# GOAL OF THE EXERCISE
Every line of the listing below is to be repeated exactly; the pictures stay out.
—————
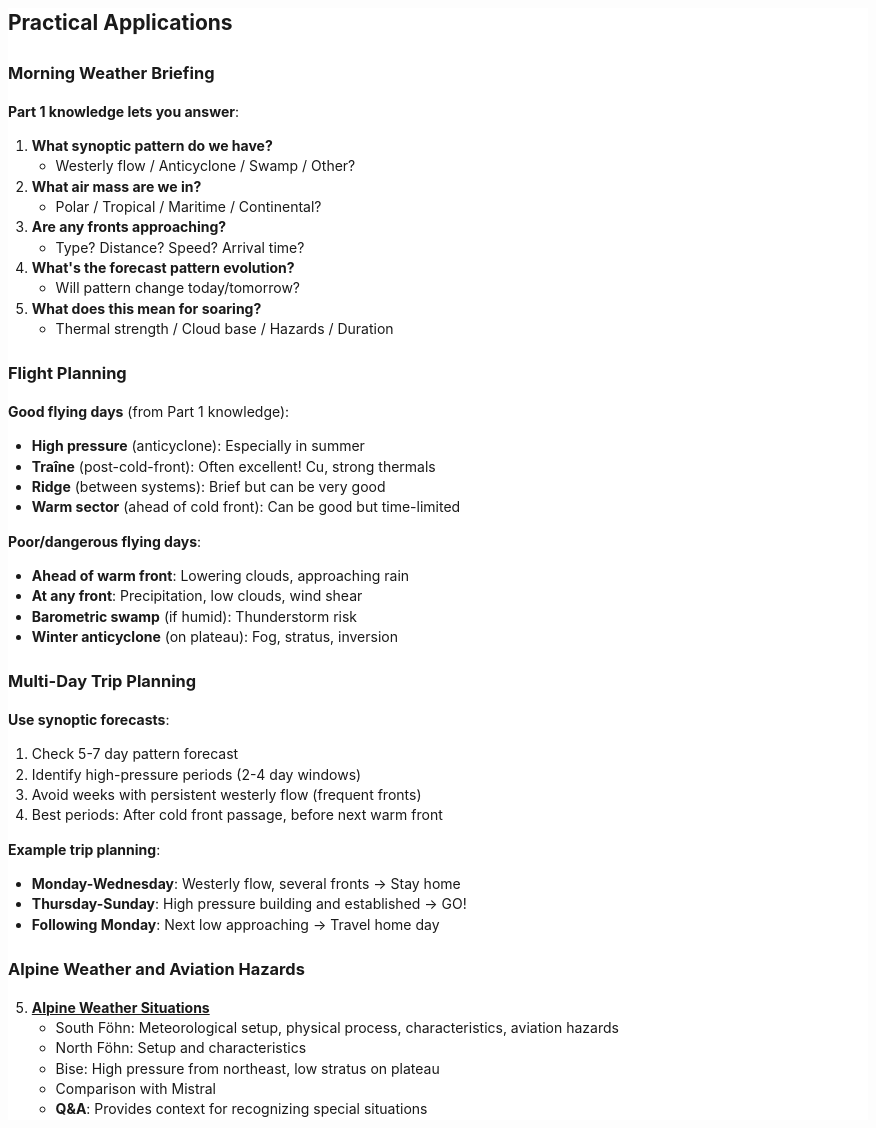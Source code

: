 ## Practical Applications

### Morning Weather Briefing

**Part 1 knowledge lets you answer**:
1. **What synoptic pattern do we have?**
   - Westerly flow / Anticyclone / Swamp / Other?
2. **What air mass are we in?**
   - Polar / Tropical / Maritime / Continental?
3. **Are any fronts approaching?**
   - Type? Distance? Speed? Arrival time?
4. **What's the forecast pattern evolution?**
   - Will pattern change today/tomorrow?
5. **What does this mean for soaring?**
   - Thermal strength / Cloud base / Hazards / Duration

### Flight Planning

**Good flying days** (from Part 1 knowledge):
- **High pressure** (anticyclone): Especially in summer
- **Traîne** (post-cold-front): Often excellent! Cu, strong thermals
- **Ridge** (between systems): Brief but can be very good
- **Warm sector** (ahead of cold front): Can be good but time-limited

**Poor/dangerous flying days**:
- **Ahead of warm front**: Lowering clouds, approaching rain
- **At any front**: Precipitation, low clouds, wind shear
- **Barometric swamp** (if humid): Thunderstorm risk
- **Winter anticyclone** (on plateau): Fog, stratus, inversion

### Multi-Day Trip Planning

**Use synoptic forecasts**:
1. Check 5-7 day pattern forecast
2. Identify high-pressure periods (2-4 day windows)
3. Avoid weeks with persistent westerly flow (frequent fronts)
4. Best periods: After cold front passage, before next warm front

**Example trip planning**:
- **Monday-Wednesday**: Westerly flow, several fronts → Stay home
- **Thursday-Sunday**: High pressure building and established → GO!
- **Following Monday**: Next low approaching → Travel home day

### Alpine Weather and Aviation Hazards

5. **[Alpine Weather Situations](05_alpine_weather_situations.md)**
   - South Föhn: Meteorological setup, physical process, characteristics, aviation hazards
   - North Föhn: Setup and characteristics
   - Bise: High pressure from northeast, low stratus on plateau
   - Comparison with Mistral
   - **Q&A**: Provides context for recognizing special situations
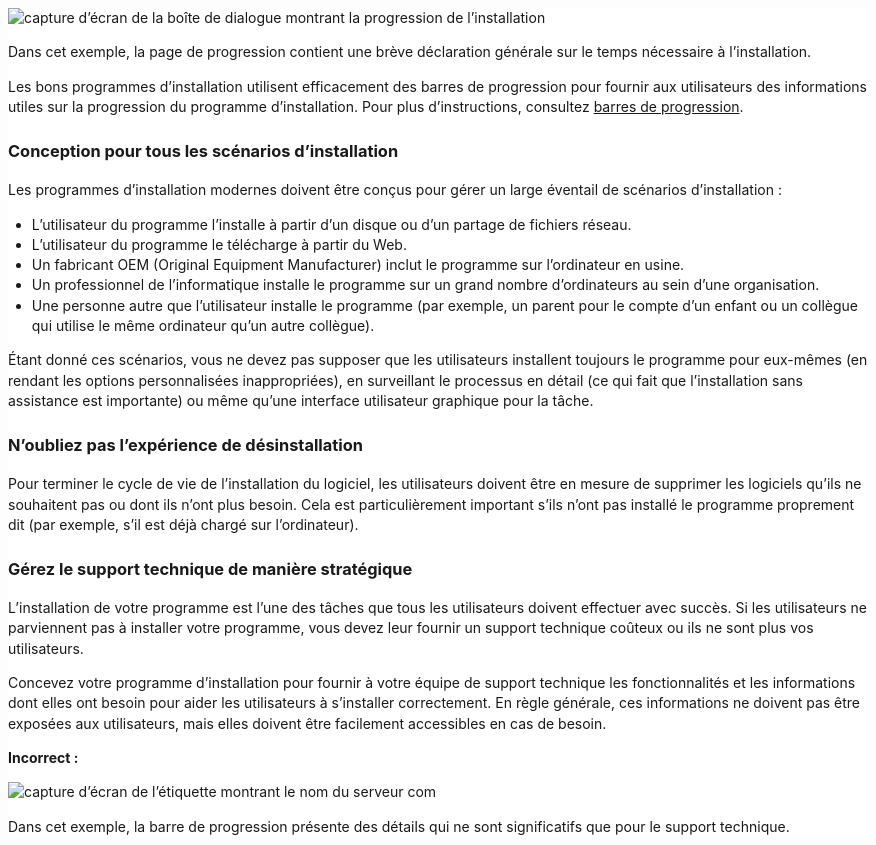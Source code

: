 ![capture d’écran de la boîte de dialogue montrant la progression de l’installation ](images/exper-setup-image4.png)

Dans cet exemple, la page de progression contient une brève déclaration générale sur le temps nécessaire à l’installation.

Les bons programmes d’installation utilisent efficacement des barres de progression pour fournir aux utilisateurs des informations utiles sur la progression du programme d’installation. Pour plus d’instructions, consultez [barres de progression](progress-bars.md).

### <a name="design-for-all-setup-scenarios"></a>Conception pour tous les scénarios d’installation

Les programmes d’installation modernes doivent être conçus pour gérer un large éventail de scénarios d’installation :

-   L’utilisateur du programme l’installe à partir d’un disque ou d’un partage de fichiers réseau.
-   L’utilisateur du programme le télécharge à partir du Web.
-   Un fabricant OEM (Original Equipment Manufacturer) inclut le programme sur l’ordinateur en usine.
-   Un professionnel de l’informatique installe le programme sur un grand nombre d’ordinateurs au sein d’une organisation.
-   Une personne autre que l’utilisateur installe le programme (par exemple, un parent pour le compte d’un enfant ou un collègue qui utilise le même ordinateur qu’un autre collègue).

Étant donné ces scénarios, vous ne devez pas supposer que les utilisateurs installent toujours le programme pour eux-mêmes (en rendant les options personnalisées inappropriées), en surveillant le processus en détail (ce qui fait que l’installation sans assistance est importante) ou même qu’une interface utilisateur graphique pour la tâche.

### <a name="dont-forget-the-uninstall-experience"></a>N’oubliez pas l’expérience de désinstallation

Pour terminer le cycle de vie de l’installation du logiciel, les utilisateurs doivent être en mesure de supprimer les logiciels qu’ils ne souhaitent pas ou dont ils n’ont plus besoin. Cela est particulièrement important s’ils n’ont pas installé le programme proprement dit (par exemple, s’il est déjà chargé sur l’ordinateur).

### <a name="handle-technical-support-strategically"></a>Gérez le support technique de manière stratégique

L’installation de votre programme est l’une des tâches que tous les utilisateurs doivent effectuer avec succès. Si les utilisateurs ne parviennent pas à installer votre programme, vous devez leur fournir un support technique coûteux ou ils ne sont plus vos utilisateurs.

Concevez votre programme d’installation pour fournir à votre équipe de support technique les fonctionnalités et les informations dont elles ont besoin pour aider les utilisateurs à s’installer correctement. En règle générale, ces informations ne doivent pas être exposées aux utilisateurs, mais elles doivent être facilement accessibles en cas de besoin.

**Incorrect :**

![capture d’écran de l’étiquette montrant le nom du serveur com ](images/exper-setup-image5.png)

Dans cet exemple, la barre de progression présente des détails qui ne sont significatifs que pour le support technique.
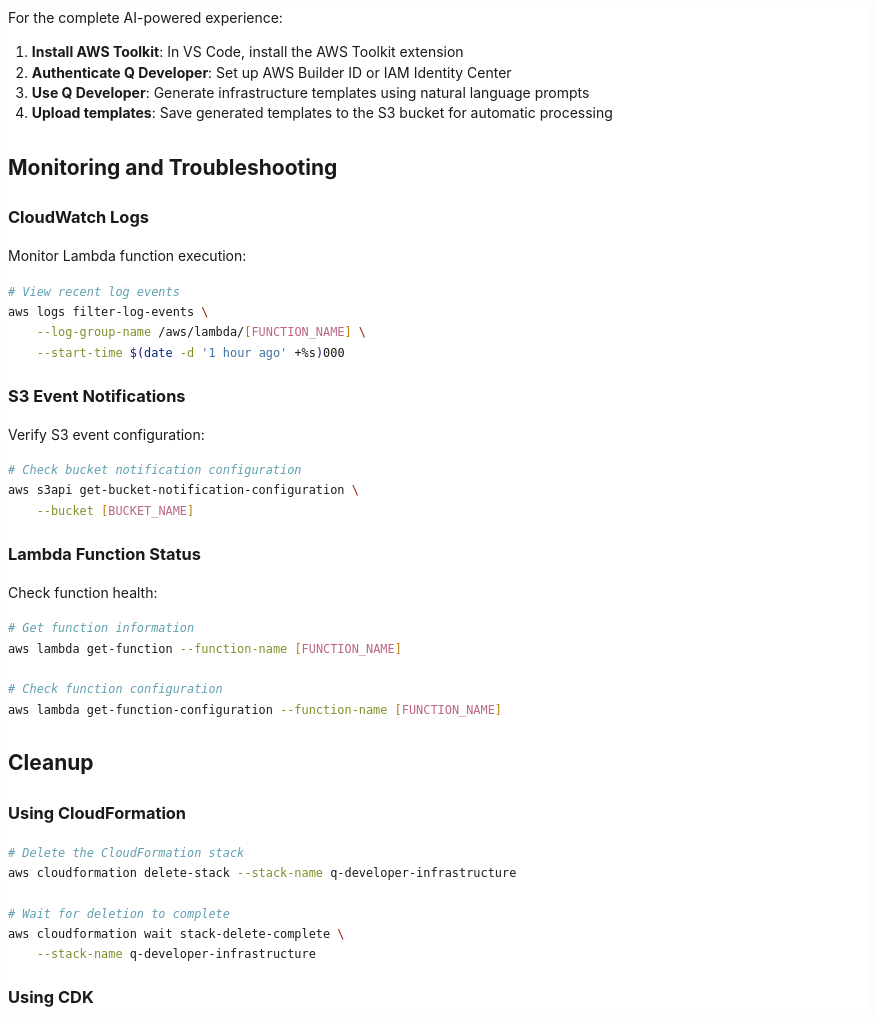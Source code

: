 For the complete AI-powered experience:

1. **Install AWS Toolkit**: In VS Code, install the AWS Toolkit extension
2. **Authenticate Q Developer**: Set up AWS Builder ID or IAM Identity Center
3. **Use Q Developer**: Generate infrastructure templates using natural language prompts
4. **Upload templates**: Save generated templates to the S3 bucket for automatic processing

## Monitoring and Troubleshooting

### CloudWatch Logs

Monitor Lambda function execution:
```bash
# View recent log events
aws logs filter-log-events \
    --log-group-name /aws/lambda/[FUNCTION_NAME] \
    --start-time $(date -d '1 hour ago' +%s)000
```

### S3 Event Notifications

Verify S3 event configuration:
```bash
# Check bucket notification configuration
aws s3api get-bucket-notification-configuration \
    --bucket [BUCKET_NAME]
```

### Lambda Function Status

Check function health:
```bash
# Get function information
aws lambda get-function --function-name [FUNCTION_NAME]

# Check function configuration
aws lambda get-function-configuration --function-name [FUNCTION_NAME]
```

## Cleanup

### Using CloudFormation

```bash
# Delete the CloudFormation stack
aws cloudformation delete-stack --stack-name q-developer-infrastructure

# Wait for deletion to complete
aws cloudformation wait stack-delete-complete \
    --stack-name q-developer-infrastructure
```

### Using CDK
—————
# PROBLEM SOLUTION
Source code

: ## Practical Applications

### Morning Weather Briefing

**Part 1 knowledge lets you answer**:
1. **What synoptic pattern do we have?**
   - Westerly flow / Anticyclone / Swamp / Other?
2. **What air mass are we in?**
   - Polar / Tropical / Maritime / Continental?
3. **Are any fronts approaching?**
   - Type? Distance? Speed? Arrival time?
4. **What's the forecast pattern evolution?**
   - Will pattern change today/tomorrow?
5. **What does this mean for soaring?**
   - Thermal strength / Cloud base / Hazards / Duration

### Flight Planning

**Good flying days** (from Part 1 knowledge):
- **High pressure** (anticyclone): Especially in summer
- **Traîne** (post-cold-front): Often excellent! Cu, strong thermals
- **Ridge** (between systems): Brief but can be very good
- **Warm sector** (ahead of cold front): Can be good but time-limited

**Poor/dangerous flying days**:
- **Ahead of warm front**: Lowering clouds, approaching rain
- **At any front**: Precipitation, low clouds, wind shear
- **Barometric swamp** (if humid): Thunderstorm risk
- **Winter anticyclone** (on plateau): Fog, stratus, inversion

### Multi-Day Trip Planning

**Use synoptic forecasts**:
1. Check 5-7 day pattern forecast
2. Identify high-pressure periods (2-4 day windows)
3. Avoid weeks with persistent westerly flow (frequent fronts)
4. Best periods: After cold front passage, before next warm front

**Example trip planning**:
- **Monday-Wednesday**: Westerly flow, several fronts → Stay home
- **Thursday-Sunday**: High pressure building and established → GO!
- **Following Monday**: Next low approaching → Travel home day

### Alpine Weather and Aviation Hazards

5. **[Alpine Weather Situations](05_alpine_weather_situations.md)**
   - South Föhn: Meteorological setup, physical process, characteristics, aviation hazards
   - North Föhn: Setup and characteristics
   - Bise: High pressure from northeast, low stratus on plateau
   - Comparison with Mistral
   - **Q&A**: Provides context for recognizing special situations
Source code

: ![capture d’écran de la boîte de dialogue montrant la progression de l’installation ](images/exper-setup-image4.png)

Dans cet exemple, la page de progression contient une brève déclaration générale sur le temps nécessaire à l’installation.

Les bons programmes d’installation utilisent efficacement des barres de progression pour fournir aux utilisateurs des informations utiles sur la progression du programme d’installation. Pour plus d’instructions, consultez [barres de progression](progress-bars.md).

### <a name="design-for-all-setup-scenarios"></a>Conception pour tous les scénarios d’installation

Les programmes d’installation modernes doivent être conçus pour gérer un large éventail de scénarios d’installation :

-   L’utilisateur du programme l’installe à partir d’un disque ou d’un partage de fichiers réseau.
-   L’utilisateur du programme le télécharge à partir du Web.
-   Un fabricant OEM (Original Equipment Manufacturer) inclut le programme sur l’ordinateur en usine.
-   Un professionnel de l’informatique installe le programme sur un grand nombre d’ordinateurs au sein d’une organisation.
-   Une personne autre que l’utilisateur installe le programme (par exemple, un parent pour le compte d’un enfant ou un collègue qui utilise le même ordinateur qu’un autre collègue).

Étant donné ces scénarios, vous ne devez pas supposer que les utilisateurs installent toujours le programme pour eux-mêmes (en rendant les options personnalisées inappropriées), en surveillant le processus en détail (ce qui fait que l’installation sans assistance est importante) ou même qu’une interface utilisateur graphique pour la tâche.

### <a name="dont-forget-the-uninstall-experience"></a>N’oubliez pas l’expérience de désinstallation

Pour terminer le cycle de vie de l’installation du logiciel, les utilisateurs doivent être en mesure de supprimer les logiciels qu’ils ne souhaitent pas ou dont ils n’ont plus besoin. Cela est particulièrement important s’ils n’ont pas installé le programme proprement dit (par exemple, s’il est déjà chargé sur l’ordinateur).

### <a name="handle-technical-support-strategically"></a>Gérez le support technique de manière stratégique

L’installation de votre programme est l’une des tâches que tous les utilisateurs doivent effectuer avec succès. Si les utilisateurs ne parviennent pas à installer votre programme, vous devez leur fournir un support technique coûteux ou ils ne sont plus vos utilisateurs.

Concevez votre programme d’installation pour fournir à votre équipe de support technique les fonctionnalités et les informations dont elles ont besoin pour aider les utilisateurs à s’installer correctement. En règle générale, ces informations ne doivent pas être exposées aux utilisateurs, mais elles doivent être facilement accessibles en cas de besoin.

**Incorrect :**

![capture d’écran de l’étiquette montrant le nom du serveur com ](images/exper-setup-image5.png)

Dans cet exemple, la barre de progression présente des détails qui ne sont significatifs que pour le support technique.
Source code

: For the complete AI-powered experience:

1. **Install AWS Toolkit**: In VS Code, install the AWS Toolkit extension
2. **Authenticate Q Developer**: Set up AWS Builder ID or IAM Identity Center
3. **Use Q Developer**: Generate infrastructure templates using natural language prompts
4. **Upload templates**: Save generated templates to the S3 bucket for automatic processing

## Monitoring and Troubleshooting

### CloudWatch Logs

Monitor Lambda function execution:
```bash
# View recent log events
aws logs filter-log-events \
    --log-group-name /aws/lambda/[FUNCTION_NAME] \
    --start-time $(date -d '1 hour ago' +%s)000
```

### S3 Event Notifications

Verify S3 event configuration:
```bash
# Check bucket notification configuration
aws s3api get-bucket-notification-configuration \
    --bucket [BUCKET_NAME]
```

### Lambda Function Status

Check function health:
```bash
# Get function information
aws lambda get-function --function-name [FUNCTION_NAME]

# Check function configuration
aws lambda get-function-configuration --function-name [FUNCTION_NAME]
```

## Cleanup

### Using CloudFormation

```bash
# Delete the CloudFormation stack
aws cloudformation delete-stack --stack-name q-developer-infrastructure

# Wait for deletion to complete
aws cloudformation wait stack-delete-complete \
    --stack-name q-developer-infrastructure
```

### Using CDK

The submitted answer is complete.